**Provided information:**
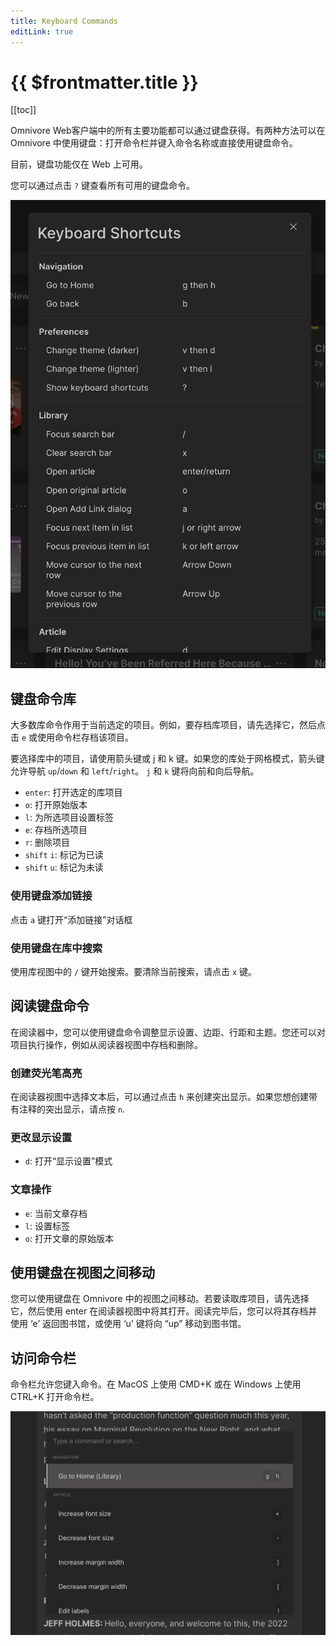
 ```yaml
---
title: Keyboard Commands
editLink: true
---
```


# {{ $frontmatter.title }}

[[toc]]

Omnivore Web客户端中的所有主要功能都可以通过键盘获得。有两种方法可以在 Omnivore 中使用键盘：打开命令栏并键入命令名称或直接使用键盘命令。

目前，键盘功能仅在 Web 上可用。

您可以通过点击 `?` 键查看所有可用的键盘命令。

![List of keyboard commands](./images/web-keyboard-commands.png)

## 键盘命令库

大多数库命令作用于当前选定的项目。例如，要存档库项目，请先选择它，然后点击 `e` 或使用命令栏存档该项目。

要选择库中的项目，请使用箭头键或 j 和 k 键。如果您的库处于网格模式，箭头键允许导航 `up`/`down` 和 `left`/`right`。 `j` 和 `k` 键将向前和向后导航。

- `enter`: 打开选定的库项目
- `o`: 打开原始版本
- `l`: 为所选项目设置标签
- `e`: 存档所选项目
- `r`: 删除项目
- `shift` `i`: 标记为已读
- `shift` `u`: 标记为未读

### 使用键盘添加链接

点击 `a` 键打开“添加链接”对话框

### 使用键盘在库中搜索

使用库视图中的 `/` 键开始搜索。要清除当前搜索，请点击 `x` 键。

## 阅读键盘命令

在阅读器中，您可以使用键盘命令调整显示设置、边距、行距和主题。您还可以对项目执行操作，例如从阅读器视图中存档和删除。

### 创建荧光笔高亮

在阅读器视图中选择文本后，可以通过点击 `h` 来创建突出显示。如果您想创建带有注释的突出显示，请点按 `n`.

### 更改显示设置

- `d`: 打开“显示设置”模式

### 文章操作

- `e`: 当前文章存档
- `l`: 设置标签
- `o`: 打开文章的原始版本

## 使用键盘在视图之间移动

您可以使用键盘在 Omnivore 中的视图之间移动。若要读取库项目，请先选择它，然后使用 enter 在阅读器视图中将其打开。阅读完毕后，您可以将其存档并使用 ‘e’ 返回图书馆，或使用 ‘u’ 键将向 “up” 移动到图书馆。

## 访问命令栏

命令栏允许您键入命令。在 MacOS 上使用 CMD+K 或在 Windows 上使用 CTRL+K 打开命令栏。

![Command Bar](./images/web-command-bar.png)
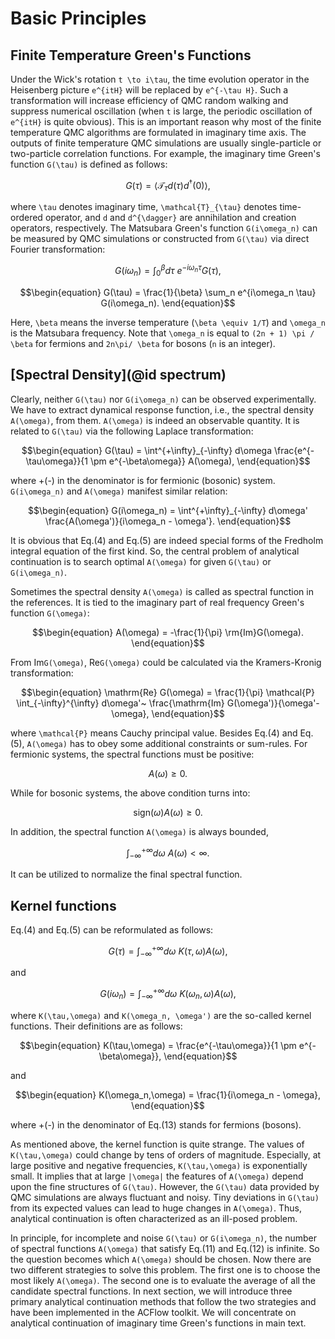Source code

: # Basic Principles

## Finite Temperature Green's Functions

Under the Wick's rotation ``t \to i\tau``, the time evolution operator in the Heisenberg picture ``e^{itH}`` will be replaced by ``e^{-\tau H}``. Such a transformation will increase efficiency of QMC random walking and suppress numerical oscillation (when ``t`` is large, the periodic oscillation of ``e^{itH}`` is quite obvious). This is an important reason why most of the finite temperature QMC algorithms are formulated in imaginary time axis. The outputs of finite temperature QMC simulations are usually single-particle or two-particle correlation functions. For example, the imaginary time Green's function ``G(\tau)`` is defined as follows: 
```math
\begin{equation}
G(\tau) = \langle \mathcal{T}_{\tau} d(\tau) d^{\dagger}(0) \rangle,
\end{equation}
```
where ``\tau`` denotes imaginary time, ``\mathcal{T}_{\tau}`` denotes time-ordered operator, and ``d`` and ``d^{\dagger}`` are annihilation and creation operators, respectively. The Matsubara Green's function ``G(i\omega_n)`` can be measured by QMC simulations or constructed from ``G(\tau)`` via direct Fourier transformation:
```math
\begin{equation}
G(i\omega_n) = \int^{\beta}_0 d\tau~e^{-i\omega_n \tau} G(\tau),
\end{equation}
```
```math
\begin{equation}
G(\tau) = \frac{1}{\beta} \sum_n e^{i\omega_n \tau} G(i\omega_n).
\end{equation}
```
Here, ``\beta`` means the inverse temperature (``\beta \equiv 1/T``) and ``\omega_n`` is the Matsubara frequency. Note that ``\omega_n`` is equal to ``(2n + 1) \pi / \beta`` for fermions and ``2n\pi/ \beta`` for bosons (``n`` is an integer).

## [Spectral Density](@id spectrum)

Clearly, neither ``G(\tau)`` nor ``G(i\omega_n)`` can be observed experimentally. We have to extract dynamical response function, i.e., the spectral density ``A(\omega)``, from them. ``A(\omega)`` is indeed an observable quantity. It is related to ``G(\tau)`` via the following Laplace transformation:
```math
\begin{equation}
G(\tau) = \int^{+\infty}_{-\infty} d\omega \frac{e^{-\tau\omega}}{1 \pm e^{-\beta\omega}} A(\omega),
\end{equation}
```
where +(-) in the denominator is for fermionic (bosonic) system. ``G(i\omega_n)`` and ``A(\omega)`` manifest similar relation:
```math
\begin{equation}
G(i\omega_n) = \int^{+\infty}_{-\infty} d\omega' \frac{A(\omega')}{i\omega_n - \omega'}.
\end{equation}
```
It is obvious that Eq.(4) and Eq.(5) are indeed special forms of the Fredholm integral equation of the first kind. So, the central problem of analytical continuation is to search optimal ``A(\omega)`` for given ``G(\tau)`` or ``G(i\omega_n)``.

Sometimes the spectral density ``A(\omega)`` is called as spectral function in the references. It is tied to the imaginary part of real frequency Green's function ``G(\omega)``:
```math
\begin{equation}
A(\omega) = -\frac{1}{\pi} \rm{Im}G(\omega).
\end{equation}
```
From Im``G(\omega)``, Re``G(\omega)`` could be calculated via the Kramers-Kronig transformation:
```math
\begin{equation}
\mathrm{Re} G(\omega) = \frac{1}{\pi} \mathcal{P}
  \int_{-\infty}^{\infty} d\omega'~
  \frac{\mathrm{Im} G(\omega')}{\omega'-\omega},
\end{equation}
```
where ``\mathcal{P}`` means Cauchy principal value. Besides Eq.(4) and Eq.(5), ``A(\omega)`` has to obey some additional constraints or sum-rules. For fermionic systems, the spectral functions must be positive:
```math
\begin{equation}
A(\omega) \ge 0.
\end{equation}
```
While for bosonic systems, the above condition turns into:
```math
\begin{equation}
\text{sign}(\omega) A(\omega) \ge 0.
\end{equation}
```
In addition, the spectral function ``A(\omega)`` is always bounded,
```math
\begin{equation}
\int^{+\infty}_{-\infty} d\omega~A(\omega) < \infty.
\end{equation}
```
It can be utilized to normalize the final spectral function.

## Kernel functions

Eq.(4) and Eq.(5) can be reformulated as follows:
```math
\begin{equation}
G(\tau) = \int^{+\infty}_{-\infty} d\omega~K(\tau,\omega) A(\omega),
\end{equation}
```
and
```math
\begin{equation}
G(i\omega_n) = \int^{+\infty}_{-\infty} d\omega~K(\omega_n,\omega) A(\omega),
\end{equation}
```
where ``K(\tau,\omega)`` and ``K(\omega_n, \omega')`` are the so-called kernel functions. Their definitions are as follows:
```math
\begin{equation}
K(\tau,\omega) = \frac{e^{-\tau\omega}}{1 \pm e^{-\beta\omega}},
\end{equation}
```
and
```math
\begin{equation}
K(\omega_n,\omega) = \frac{1}{i\omega_n - \omega},
\end{equation}
```
where +(-) in the denominator of Eq.(13) stands for fermions (bosons).

As mentioned above, the kernel function is quite strange. The values of ``K(\tau,\omega)`` could change by tens of orders of magnitude. Especially, at large positive and negative frequencies, ``K(\tau,\omega)`` is exponentially small. It implies that at large ``|\omega|`` the features of ``A(\omega)`` depend upon the fine structures of ``G(\tau)``. However, the ``G(\tau)`` data provided by QMC simulations are always fluctuant and noisy. Tiny deviations in ``G(\tau)`` from its expected values can lead to huge changes in ``A(\omega)``. Thus, analytical continuation is often characterized as an ill-posed problem.

In principle, for incomplete and noise ``G(\tau)`` or ``G(i\omega_n)``, the number of spectral functions ``A(\omega)`` that satisfy Eq.(11) and Eq.(12) is infinite. So the question becomes which ``A(\omega)`` should be chosen. Now there are two different strategies to solve this problem. The first one is to choose the most likely ``A(\omega)``. The second one is to evaluate the average of all the candidate spectral functions. In next section, we will introduce three primary analytical continuation methods that follow the two strategies and have been implemented in the ACFlow toolkit. We will concentrate on analytical continuation of imaginary time Green's functions in main text.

**Task statement:**
Filter the entries and copy out every line with the word "indeed".

**Solution:**
Clearly, neither ``G(\tau)`` nor ``G(i\omega_n)`` can be observed experimentally. We have to extract dynamical response function, i.e., the spectral density ``A(\omega)``, from them. ``A(\omega)`` is indeed an observable quantity. It is related to ``G(\tau)`` via the following Laplace transformation:
It is obvious that Eq.(4) and Eq.(5) are indeed special forms of the Fredholm integral equation of the first kind. So, the central problem of analytical continuation is to search optimal ``A(\omega)`` for given ``G(\tau)`` or ``G(i\omega_n)``.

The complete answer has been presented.